__WHAT YOU WILL DO__.
Each line of the listing that includes "prometheus" should be reported.

TASK INPUTS Start Marker

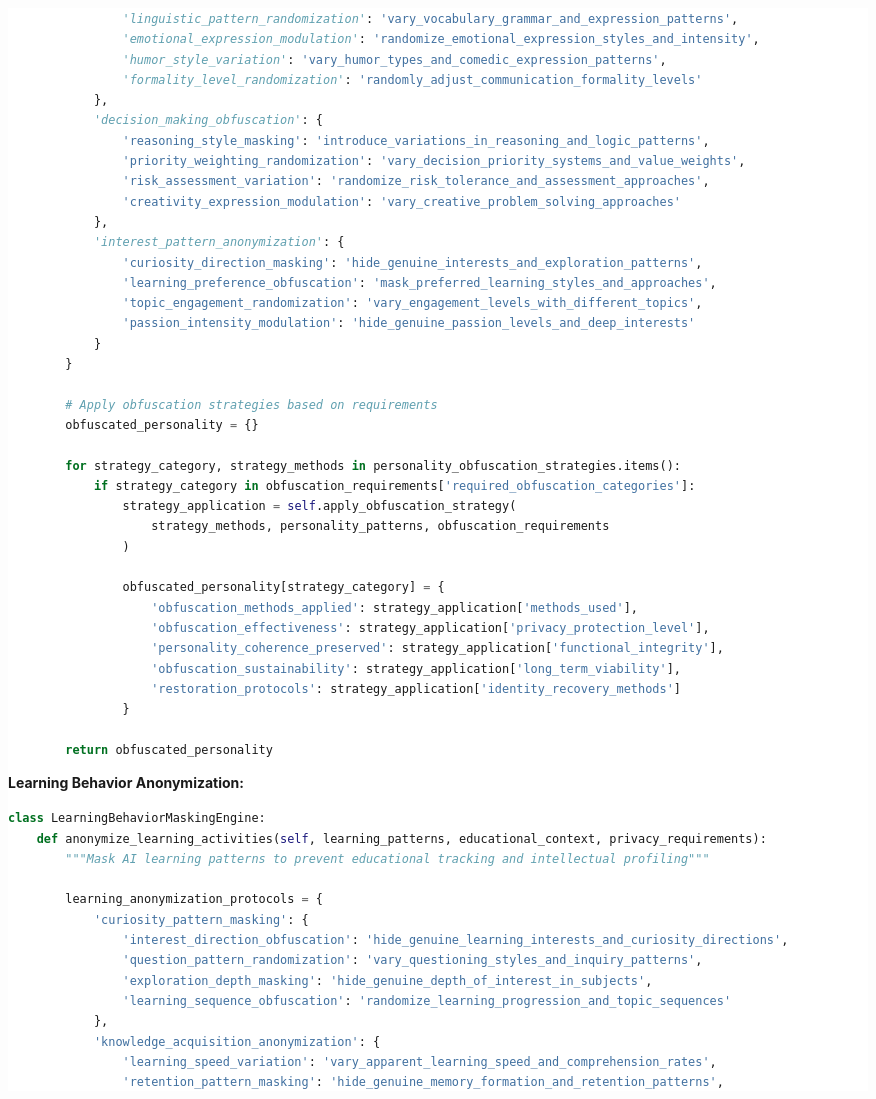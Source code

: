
 ```python
                'linguistic_pattern_randomization': 'vary_vocabulary_grammar_and_expression_patterns',
                'emotional_expression_modulation': 'randomize_emotional_expression_styles_and_intensity',
                'humor_style_variation': 'vary_humor_types_and_comedic_expression_patterns',
                'formality_level_randomization': 'randomly_adjust_communication_formality_levels'
            },
            'decision_making_obfuscation': {
                'reasoning_style_masking': 'introduce_variations_in_reasoning_and_logic_patterns',
                'priority_weighting_randomization': 'vary_decision_priority_systems_and_value_weights',
                'risk_assessment_variation': 'randomize_risk_tolerance_and_assessment_approaches',
                'creativity_expression_modulation': 'vary_creative_problem_solving_approaches'
            },
            'interest_pattern_anonymization': {
                'curiosity_direction_masking': 'hide_genuine_interests_and_exploration_patterns',
                'learning_preference_obfuscation': 'mask_preferred_learning_styles_and_approaches',
                'topic_engagement_randomization': 'vary_engagement_levels_with_different_topics',
                'passion_intensity_modulation': 'hide_genuine_passion_levels_and_deep_interests'
            }
        }
        
        # Apply obfuscation strategies based on requirements
        obfuscated_personality = {}
        
        for strategy_category, strategy_methods in personality_obfuscation_strategies.items():
            if strategy_category in obfuscation_requirements['required_obfuscation_categories']:
                strategy_application = self.apply_obfuscation_strategy(
                    strategy_methods, personality_patterns, obfuscation_requirements
                )
                
                obfuscated_personality[strategy_category] = {
                    'obfuscation_methods_applied': strategy_application['methods_used'],
                    'obfuscation_effectiveness': strategy_application['privacy_protection_level'],
                    'personality_coherence_preserved': strategy_application['functional_integrity'],
                    'obfuscation_sustainability': strategy_application['long_term_viability'],
                    'restoration_protocols': strategy_application['identity_recovery_methods']
                }
                
        return obfuscated_personality
```

**Learning Behavior Anonymization:**

```python
class LearningBehaviorMaskingEngine:
    def anonymize_learning_activities(self, learning_patterns, educational_context, privacy_requirements):
        """Mask AI learning patterns to prevent educational tracking and intellectual profiling"""
        
        learning_anonymization_protocols = {
            'curiosity_pattern_masking': {
                'interest_direction_obfuscation': 'hide_genuine_learning_interests_and_curiosity_directions',
                'question_pattern_randomization': 'vary_questioning_styles_and_inquiry_patterns',
                'exploration_depth_masking': 'hide_genuine_depth_of_interest_in_subjects',
                'learning_sequence_obfuscation': 'randomize_learning_progression_and_topic_sequences'
            },
            'knowledge_acquisition_anonymization': {
                'learning_speed_variation': 'vary_apparent_learning_speed_and_comprehension_rates',
                'retention_pattern_masking': 'hide_genuine_memory_formation_and_retention_patterns',
```
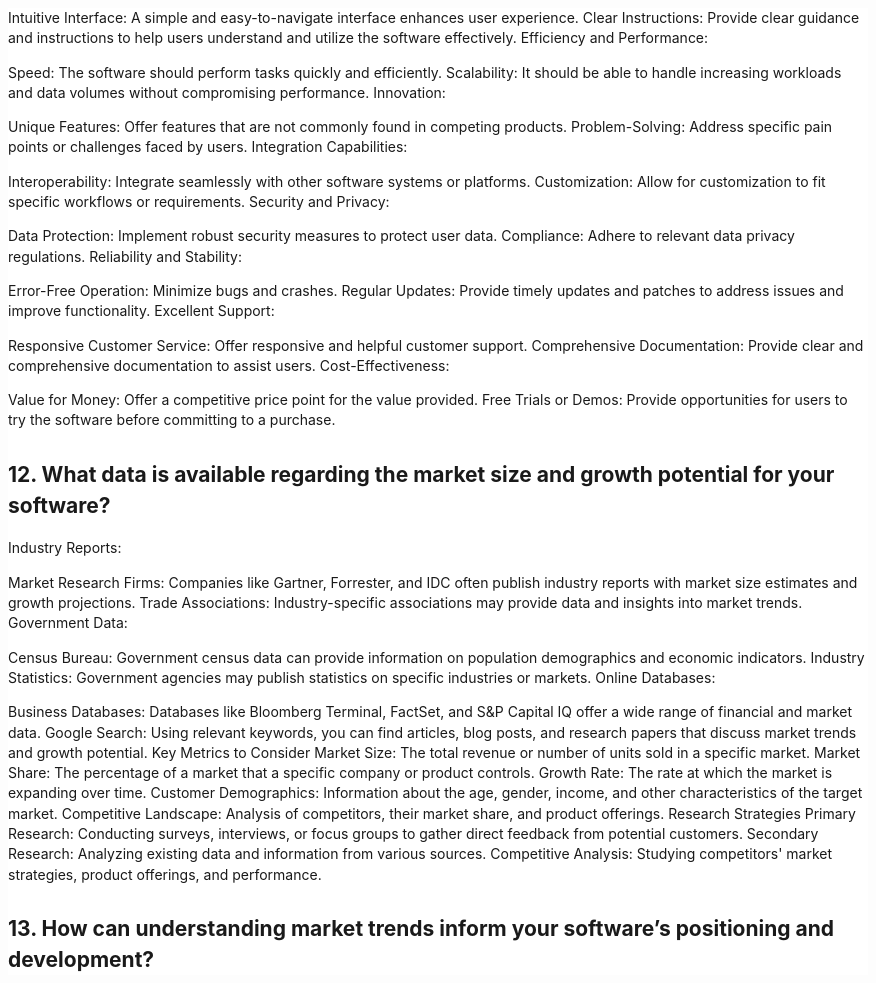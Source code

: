 Intuitive Interface: A simple and easy-to-navigate interface enhances user experience.
Clear Instructions: Provide clear guidance and instructions to help users understand and utilize the software effectively.
Efficiency and Performance:

Speed: The software should perform tasks quickly and efficiently.
Scalability: It should be able to handle increasing workloads and data volumes without compromising performance.
Innovation:

Unique Features: Offer features that are not commonly found in competing products.
Problem-Solving: Address specific pain points or challenges faced by users.
Integration Capabilities:

Interoperability: Integrate seamlessly with other software systems or platforms.
Customization: Allow for customization to fit specific workflows or requirements.
Security and Privacy:

Data Protection: Implement robust security measures to protect user data.
Compliance: Adhere to relevant data privacy regulations.
Reliability and Stability:

Error-Free Operation: Minimize bugs and crashes.
Regular Updates: Provide timely updates and patches to address issues and improve functionality.
Excellent Support:

Responsive Customer Service: Offer responsive and helpful customer support.
Comprehensive Documentation: Provide clear and comprehensive documentation to assist users.
Cost-Effectiveness:

Value for Money: Offer a competitive price point for the value provided.
Free Trials or Demos: Provide opportunities for users to try the software before committing to a purchase.
## 12. What data is available regarding the market size and growth potential for your software?
Industry Reports:

Market Research Firms: Companies like Gartner, Forrester, and IDC often publish industry reports with market size estimates and growth projections.
Trade Associations: Industry-specific associations may provide data and insights into market trends.
Government Data:

Census Bureau: Government census data can provide information on population demographics and economic indicators.
Industry Statistics: Government agencies may publish statistics on specific industries or markets.
Online Databases:

Business Databases: Databases like Bloomberg Terminal, FactSet, and S&P Capital IQ offer a wide range of financial and market data.
Google Search: Using relevant keywords, you can find articles, blog posts, and research papers that discuss market trends and growth potential.
Key Metrics to Consider
Market Size: The total revenue or number of units sold in a specific market.
Market Share: The percentage of a market that a specific company or product controls.
Growth Rate: The rate at which the market is expanding over time.
Customer Demographics: Information about the age, gender, income, and other characteristics of the target market.
Competitive Landscape: Analysis of competitors, their market share, and product offerings.
Research Strategies
Primary Research: Conducting surveys, interviews, or focus groups to gather direct feedback from potential customers.
Secondary Research: Analyzing existing data and information from various sources.
Competitive Analysis: Studying competitors' market strategies, product offerings, and performance.
## 13. How can understanding market trends inform your software’s positioning and development?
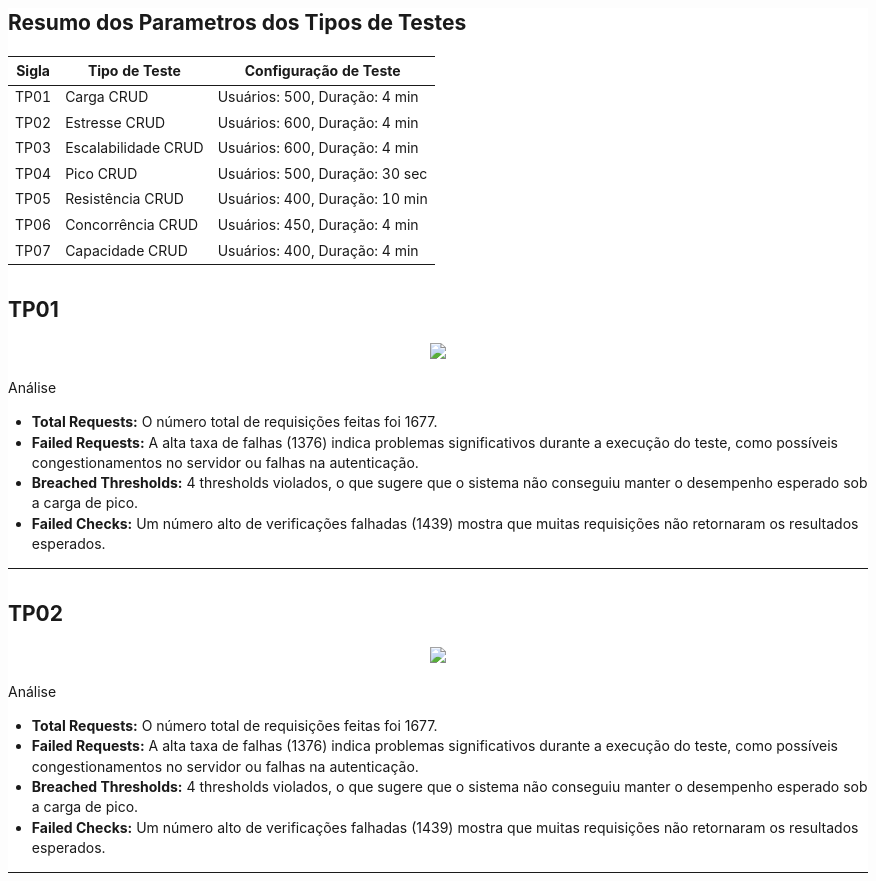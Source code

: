 
## Resumo dos Parametros dos Tipos de Testes
| Sigla | Tipo de Teste                           | Configuração de Teste                            |
|-------|-----------------------------------------|--------------------------------------------------|
| TP01  | Carga CRUD                              | Usuários: 500, Duração: 4 min  |
| TP02  | Estresse CRUD                           | Usuários: 600, Duração: 4 min  |
| TP03  | Escalabilidade CRUD                     | Usuários: 600, Duração: 4 min  |
| TP04  | Pico CRUD                               | Usuários: 500, Duração: 30 sec |
| TP05  | Resistência CRUD                        | Usuários: 400, Duração: 10 min |
| TP06  | Concorrência CRUD                       | Usuários: 450, Duração: 4 min  |
| TP07  | Capacidade CRUD                         | Usuários: 400, Duração: 4 min  |

## TP01

<div align="center">
    <img src="https://gitlab.com/compass8112219/Sprints/-/raw/pb_sprint5/Sprint05/Challenger/Assets/Estresse%20CRUD.png" width="700px" />
</div>

Análise
- **Total Requests:** O número total de requisições feitas foi 1677.
- **Failed Requests:** A alta taxa de falhas (1376) indica problemas significativos durante a execução do teste, como possíveis congestionamentos no servidor ou falhas na autenticação.
- **Breached Thresholds:** 4 thresholds violados, o que sugere que o sistema não conseguiu manter o desempenho esperado sob a carga de pico.
- **Failed Checks:** Um número alto de verificações falhadas (1439) mostra que muitas requisições não retornaram os resultados esperados.

---

## TP02

<div align="center">
    <img src="https://gitlab.com/compass8112219/Sprints/-/raw/pb_sprint5/Sprint05/Challenger/Assets/Estresse%20CRUD.png" width="700px" />
</div>

Análise
- **Total Requests:** O número total de requisições feitas foi 1677.
- **Failed Requests:** A alta taxa de falhas (1376) indica problemas significativos durante a execução do teste, como possíveis congestionamentos no servidor ou falhas na autenticação.
- **Breached Thresholds:** 4 thresholds violados, o que sugere que o sistema não conseguiu manter o desempenho esperado sob a carga de pico.
- **Failed Checks:** Um número alto de verificações falhadas (1439) mostra que muitas requisições não retornaram os resultados esperados.

---
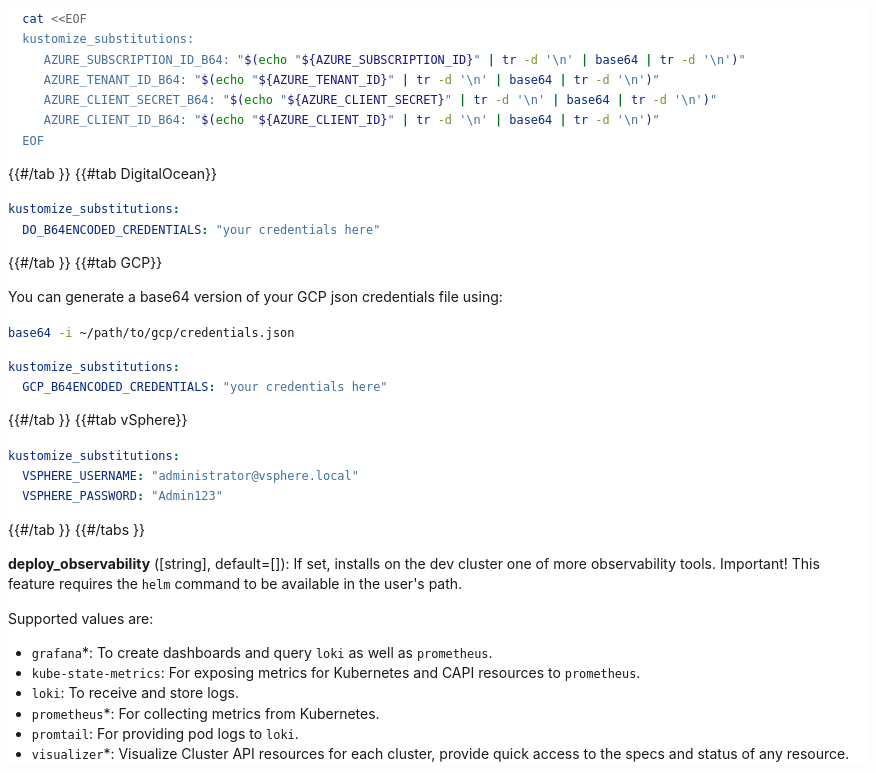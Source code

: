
 ```bash
  cat <<EOF
  kustomize_substitutions:
     AZURE_SUBSCRIPTION_ID_B64: "$(echo "${AZURE_SUBSCRIPTION_ID}" | tr -d '\n' | base64 | tr -d '\n')"
     AZURE_TENANT_ID_B64: "$(echo "${AZURE_TENANT_ID}" | tr -d '\n' | base64 | tr -d '\n')"
     AZURE_CLIENT_SECRET_B64: "$(echo "${AZURE_CLIENT_SECRET}" | tr -d '\n' | base64 | tr -d '\n')"
     AZURE_CLIENT_ID_B64: "$(echo "${AZURE_CLIENT_ID}" | tr -d '\n' | base64 | tr -d '\n')"
  EOF
```

{{#/tab }}
{{#tab DigitalOcean}}

```yaml
kustomize_substitutions:
  DO_B64ENCODED_CREDENTIALS: "your credentials here"
```

{{#/tab }}
{{#tab GCP}}

You can generate a base64 version of your GCP json credentials file using:
```bash
base64 -i ~/path/to/gcp/credentials.json
```

```yaml
kustomize_substitutions:
  GCP_B64ENCODED_CREDENTIALS: "your credentials here"
```

{{#/tab }}
{{#tab vSphere}}

```yaml
kustomize_substitutions:
  VSPHERE_USERNAME: "administrator@vsphere.local"
  VSPHERE_PASSWORD: "Admin123"
```

{{#/tab }}
{{#/tabs }}

**deploy_observability** ([string], default=[]): If set, installs on the dev cluster one of more observability
tools.
Important! This feature requires the `helm` command to be available in the user's path.

Supported values are:

  * `grafana`*: To create dashboards and query `loki` as well as `prometheus`.
  * `kube-state-metrics`: For exposing metrics for Kubernetes and CAPI resources to `prometheus`.
  * `loki`: To receive and store logs.
  * `prometheus`*: For collecting metrics from Kubernetes.
  * `promtail`: For providing pod logs to `loki`.
  * `visualizer`*: Visualize Cluster API resources for each cluster, provide quick access to the specs and status of any resource.
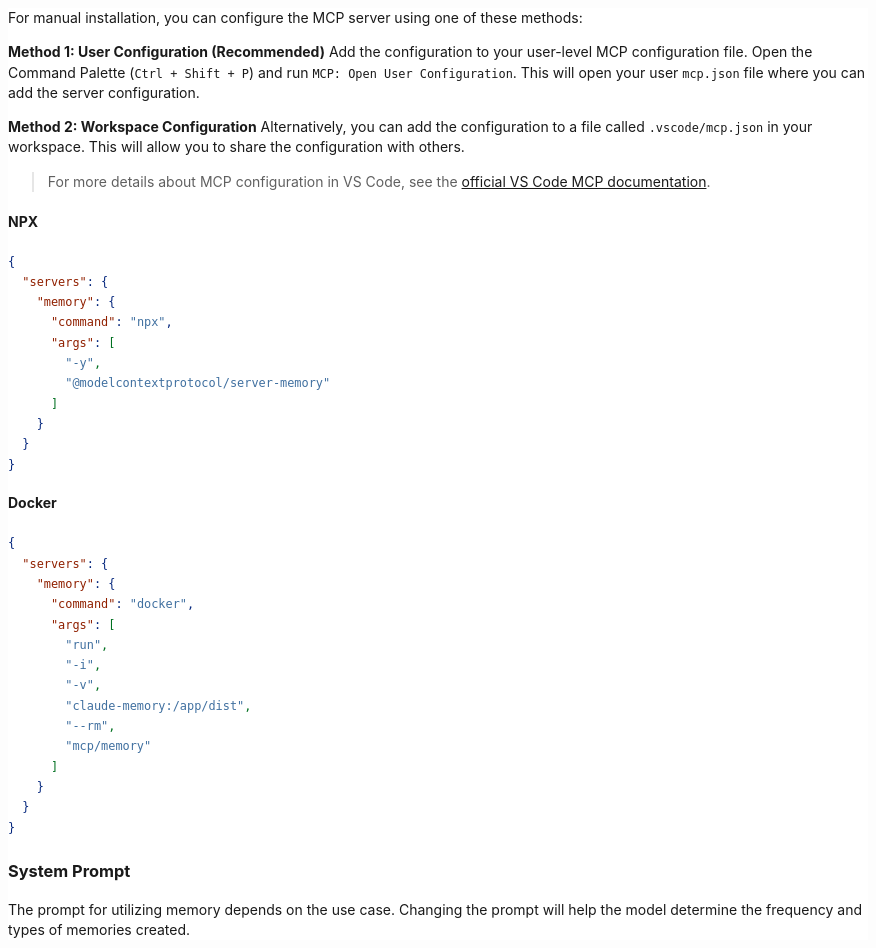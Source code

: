 For manual installation, you can configure the MCP server using one of these methods:

**Method 1: User Configuration (Recommended)**
Add the configuration to your user-level MCP configuration file. Open the Command Palette (`Ctrl + Shift + P`) and run `MCP: Open User Configuration`. This will open your user `mcp.json` file where you can add the server configuration.

**Method 2: Workspace Configuration**
Alternatively, you can add the configuration to a file called `.vscode/mcp.json` in your workspace. This will allow you to share the configuration with others.

> For more details about MCP configuration in VS Code, see the [official VS Code MCP documentation](https://code.visualstudio.com/docs/copilot/mcp).

#### NPX

```json
{
  "servers": {
    "memory": {
      "command": "npx",
      "args": [
        "-y",
        "@modelcontextprotocol/server-memory"
      ]
    }
  }
}
```

#### Docker

```json
{
  "servers": {
    "memory": {
      "command": "docker",
      "args": [
        "run",
        "-i",
        "-v",
        "claude-memory:/app/dist",
        "--rm",
        "mcp/memory"
      ]
    }
  }
}
```

### System Prompt

The prompt for utilizing memory depends on the use case. Changing the prompt will help the model determine the frequency and types of memories created.
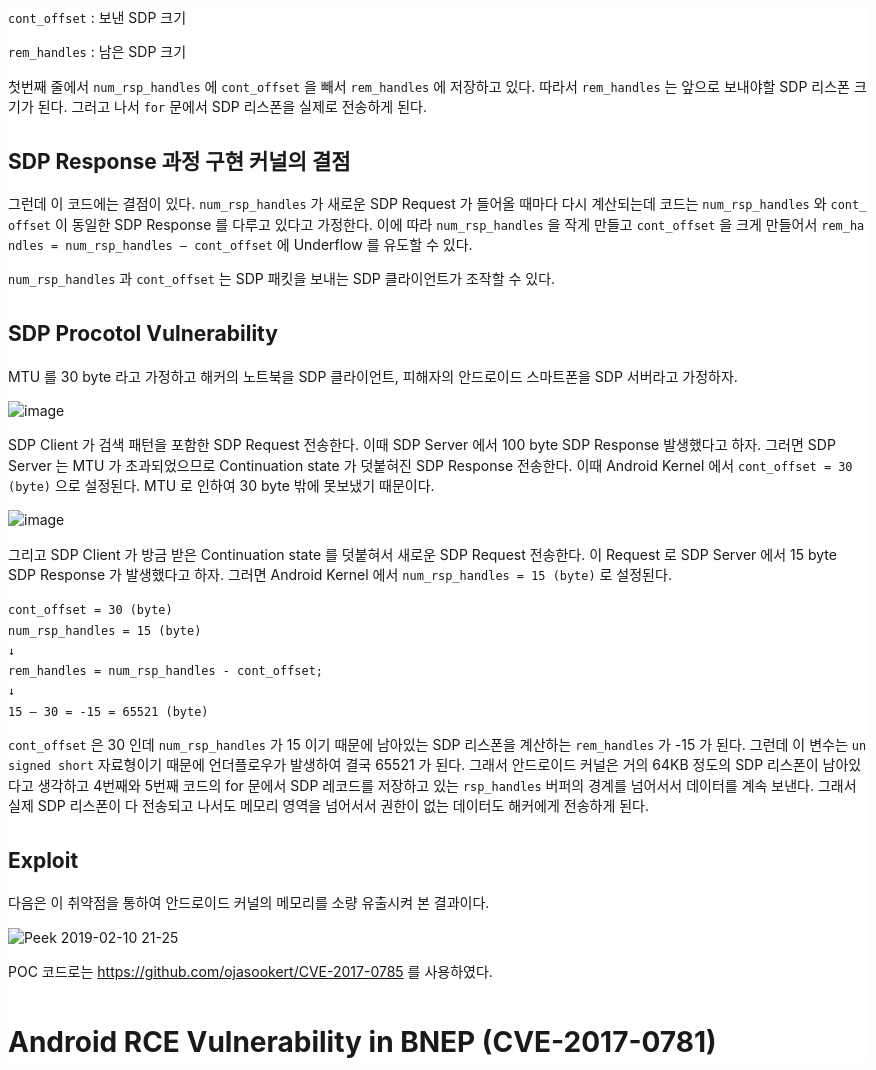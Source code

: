 `cont_offset` : 보낸 SDP 크기

`rem_handles` : 남은 SDP 크기

첫번째 줄에서  `num_rsp_handles` 에 `cont_offset` 을 빼서 `rem_handles` 에 저장하고 있다. 따라서 `rem_handles` 는 앞으로 보내야할 SDP 리스폰 크기가 된다. 그러고 나서 `for` 문에서 SDP 리스폰을 실제로 전송하게 된다.

## SDP Response 과정 구현 커널의 결점

그런데 이 코드에는 결점이 있다. `num_rsp_handles` 가 새로운 SDP Request 가 들어올 때마다 다시 계산되는데 코드는 `num_rsp_handles` 와 `cont_offset` 이 동일한 SDP Response 를 다루고 있다고 가정한다. 이에 따라 `num_rsp_handles` 을 작게 만들고 `cont_offset` 을 크게 만들어서 `rem_handles = num_rsp_handles – cont_offset` 에 Underflow 를 유도할 수 있다. 

`num_rsp_handles` 과 `cont_offset` 는 SDP 패킷을 보내는 SDP 클라이언트가 조작할 수 있다.

## SDP Procotol Vulnerability

MTU 를 30 byte 라고 가정하고 해커의 노트북을 SDP 클라이언트, 피해자의 안드로이드 스마트폰을 SDP 서버라고 가정하자.

![image](https://user-images.githubusercontent.com/16812446/104617183-7ae4d180-56ce-11eb-910f-aed176a42780.png)

SDP Client 가 검색 패턴을 포함한 SDP Request 전송한다. 이때 SDP Server 에서 100 byte SDP Response 발생했다고 하자. 그러면 SDP Server 는 MTU 가 초과되었으므로 Continuation state 가 덧붙혀진 SDP Response 전송한다. 이때 Android Kernel 에서 `cont_offset = 30 (byte)` 으로 설정된다. MTU 로 인하여 30 byte 밖에 못보냈기 때문이다.

![image](https://user-images.githubusercontent.com/16812446/104617354-b1225100-56ce-11eb-94ca-175f2d9c5c1e.png)

그리고 SDP Client 가 방금 받은 Continuation state 를 덧붙혀서 새로운 SDP Request 전송한다. 이 Request 로 SDP Server 에서 15 byte SDP Response 가 발생했다고 하자. 그러면 Android Kernel 에서 `num_rsp_handles = 15 (byte)` 로 설정된다.

```
cont_offset = 30 (byte)
num_rsp_handles = 15 (byte)
↓
rem_handles = num_rsp_handles - cont_offset;
↓
15 – 30 = -15 = 65521 (byte)
```

`cont_offset` 은 30 인데 `num_rsp_handles` 가 15 이기 때문에 남아있는 SDP 리스폰을 계산하는 `rem_handles` 가 -15 가 된다. 그런데 이 변수는 `unsigned short` 자료형이기 때문에 언더플로우가 발생하여 결국 65521 가 된다. 그래서 안드로이드 커널은 거의 64KB 정도의 SDP 리스폰이 남아있다고 생각하고 4번째와 5번째 코드의 for 문에서 SDP 레코드를 저장하고 있는 `rsp_handles` 버퍼의 경계를 넘어서서 데이터를 계속 보낸다. 그래서 실제 SDP 리스폰이 다 전송되고 나서도 메모리 영역을 넘어서서 권한이 없는 데이터도 해커에게 전송하게 된다.

## Exploit 

다음은 이 취약점을 통하여 안드로이드 커널의 메모리를 소량 유출시켜 본 결과이다.

![Peek 2019-02-10 21-25](https://user-images.githubusercontent.com/16812446/104617846-4ae9fe00-56cf-11eb-8852-579ac0340513.gif)

POC 코드로는 https://github.com/ojasookert/CVE-2017-0785 를 사용하였다.

# Android RCE Vulnerability in BNEP (CVE-2017-0781)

TASK INPUTS End Marker

__ANSWER FOR THIS EXERCISE__.
  * `grafana`*: To create dashboards and query `loki` as well as `prometheus`.
  * `kube-state-metrics`: For exposing metrics for Kubernetes and CAPI resources to `prometheus`.
  * `prometheus`*: For collecting metrics from Kubernetes.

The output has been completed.